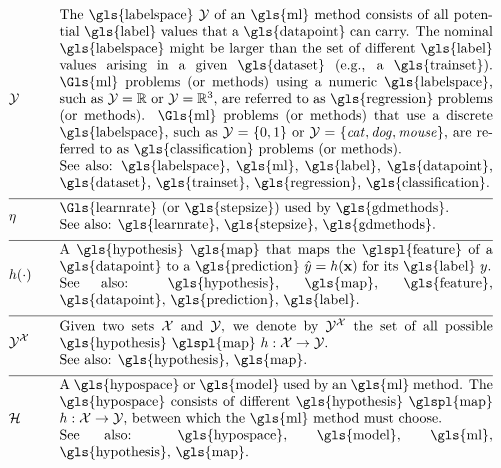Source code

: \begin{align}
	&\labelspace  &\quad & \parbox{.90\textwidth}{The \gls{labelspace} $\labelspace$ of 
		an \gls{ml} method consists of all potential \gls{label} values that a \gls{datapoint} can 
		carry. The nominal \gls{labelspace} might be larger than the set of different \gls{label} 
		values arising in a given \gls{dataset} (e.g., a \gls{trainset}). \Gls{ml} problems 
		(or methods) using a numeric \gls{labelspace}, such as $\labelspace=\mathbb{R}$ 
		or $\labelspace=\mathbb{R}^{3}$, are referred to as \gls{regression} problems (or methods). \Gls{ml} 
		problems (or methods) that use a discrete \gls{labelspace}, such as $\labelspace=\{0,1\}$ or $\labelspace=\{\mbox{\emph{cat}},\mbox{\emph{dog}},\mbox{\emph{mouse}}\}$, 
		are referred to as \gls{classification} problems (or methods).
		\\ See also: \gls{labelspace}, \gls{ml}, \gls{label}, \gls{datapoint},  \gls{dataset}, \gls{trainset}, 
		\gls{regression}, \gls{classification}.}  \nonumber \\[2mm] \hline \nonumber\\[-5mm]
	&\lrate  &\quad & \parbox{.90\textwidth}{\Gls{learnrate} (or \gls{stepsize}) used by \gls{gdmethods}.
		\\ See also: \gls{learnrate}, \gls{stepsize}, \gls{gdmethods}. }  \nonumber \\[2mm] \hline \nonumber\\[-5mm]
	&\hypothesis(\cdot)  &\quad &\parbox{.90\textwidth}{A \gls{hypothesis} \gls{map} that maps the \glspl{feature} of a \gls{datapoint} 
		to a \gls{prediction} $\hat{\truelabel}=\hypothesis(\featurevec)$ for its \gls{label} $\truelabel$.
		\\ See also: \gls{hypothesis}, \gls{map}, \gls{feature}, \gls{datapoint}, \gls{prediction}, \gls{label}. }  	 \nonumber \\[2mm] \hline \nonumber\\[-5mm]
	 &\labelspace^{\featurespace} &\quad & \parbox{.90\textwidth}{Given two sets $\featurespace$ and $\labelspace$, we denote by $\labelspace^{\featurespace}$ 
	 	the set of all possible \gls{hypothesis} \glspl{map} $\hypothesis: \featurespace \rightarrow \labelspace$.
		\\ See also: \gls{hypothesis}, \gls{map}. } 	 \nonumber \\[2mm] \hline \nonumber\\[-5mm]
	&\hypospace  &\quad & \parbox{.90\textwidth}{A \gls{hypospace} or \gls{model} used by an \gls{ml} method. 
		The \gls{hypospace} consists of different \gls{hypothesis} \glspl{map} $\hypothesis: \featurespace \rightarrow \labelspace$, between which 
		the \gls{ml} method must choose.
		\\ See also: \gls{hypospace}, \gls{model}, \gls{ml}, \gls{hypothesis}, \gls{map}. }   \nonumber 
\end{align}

...

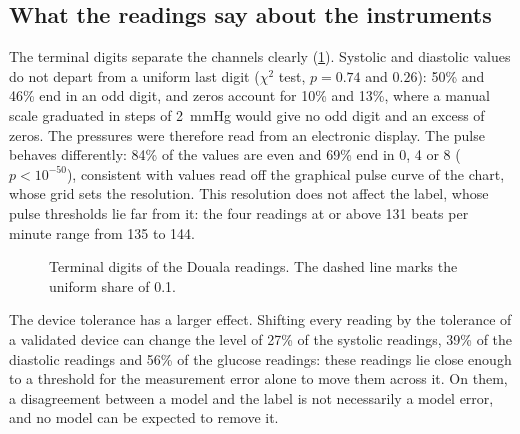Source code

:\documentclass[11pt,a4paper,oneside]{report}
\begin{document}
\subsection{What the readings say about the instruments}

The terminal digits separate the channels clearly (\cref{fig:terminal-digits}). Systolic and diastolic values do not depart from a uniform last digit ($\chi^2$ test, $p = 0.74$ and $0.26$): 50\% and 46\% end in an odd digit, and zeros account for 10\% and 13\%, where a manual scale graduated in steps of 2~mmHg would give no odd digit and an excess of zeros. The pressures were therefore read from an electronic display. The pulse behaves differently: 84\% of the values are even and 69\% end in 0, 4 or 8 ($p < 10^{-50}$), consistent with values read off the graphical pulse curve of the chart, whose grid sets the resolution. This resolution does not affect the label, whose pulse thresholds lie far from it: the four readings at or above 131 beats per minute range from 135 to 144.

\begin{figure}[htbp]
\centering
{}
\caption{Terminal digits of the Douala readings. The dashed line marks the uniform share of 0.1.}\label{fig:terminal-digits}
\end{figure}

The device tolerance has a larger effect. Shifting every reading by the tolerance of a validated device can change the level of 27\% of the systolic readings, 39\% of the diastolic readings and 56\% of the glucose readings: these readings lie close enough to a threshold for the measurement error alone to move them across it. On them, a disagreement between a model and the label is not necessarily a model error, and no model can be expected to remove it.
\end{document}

...

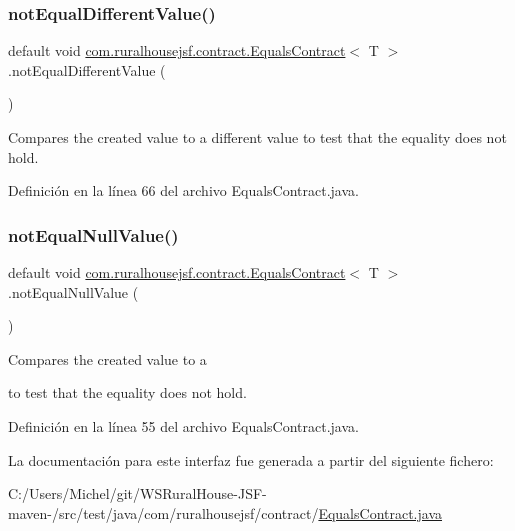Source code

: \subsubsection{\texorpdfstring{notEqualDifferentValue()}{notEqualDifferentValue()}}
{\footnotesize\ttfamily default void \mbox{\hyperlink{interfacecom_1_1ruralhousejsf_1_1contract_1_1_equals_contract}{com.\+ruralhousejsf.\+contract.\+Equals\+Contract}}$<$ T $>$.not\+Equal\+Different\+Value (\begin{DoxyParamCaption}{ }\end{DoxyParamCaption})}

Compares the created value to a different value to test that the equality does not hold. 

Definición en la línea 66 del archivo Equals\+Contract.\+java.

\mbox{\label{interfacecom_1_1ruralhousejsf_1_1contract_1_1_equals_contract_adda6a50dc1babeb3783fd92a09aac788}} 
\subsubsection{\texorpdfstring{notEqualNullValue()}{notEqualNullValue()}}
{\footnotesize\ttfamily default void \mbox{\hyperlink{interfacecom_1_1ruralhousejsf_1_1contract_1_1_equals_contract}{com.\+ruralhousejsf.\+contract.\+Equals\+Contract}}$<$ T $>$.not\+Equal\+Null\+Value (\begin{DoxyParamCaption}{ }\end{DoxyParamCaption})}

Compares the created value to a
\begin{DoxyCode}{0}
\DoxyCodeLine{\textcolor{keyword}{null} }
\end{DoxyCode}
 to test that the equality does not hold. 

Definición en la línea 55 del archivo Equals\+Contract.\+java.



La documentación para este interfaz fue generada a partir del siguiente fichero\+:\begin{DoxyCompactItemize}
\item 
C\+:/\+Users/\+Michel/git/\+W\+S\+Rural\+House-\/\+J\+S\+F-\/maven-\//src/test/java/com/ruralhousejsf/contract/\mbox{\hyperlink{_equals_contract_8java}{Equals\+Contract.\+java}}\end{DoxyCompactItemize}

- Exercise details -
From the listing above, return every line that contains the word "referred".

- Answer to this problem -
		or $\labelspace=\mathbb{R}^{3}$, are referred to as \gls{regression} problems (or methods). \Gls{ml} 
		are referred to as \gls{classification} problems (or methods).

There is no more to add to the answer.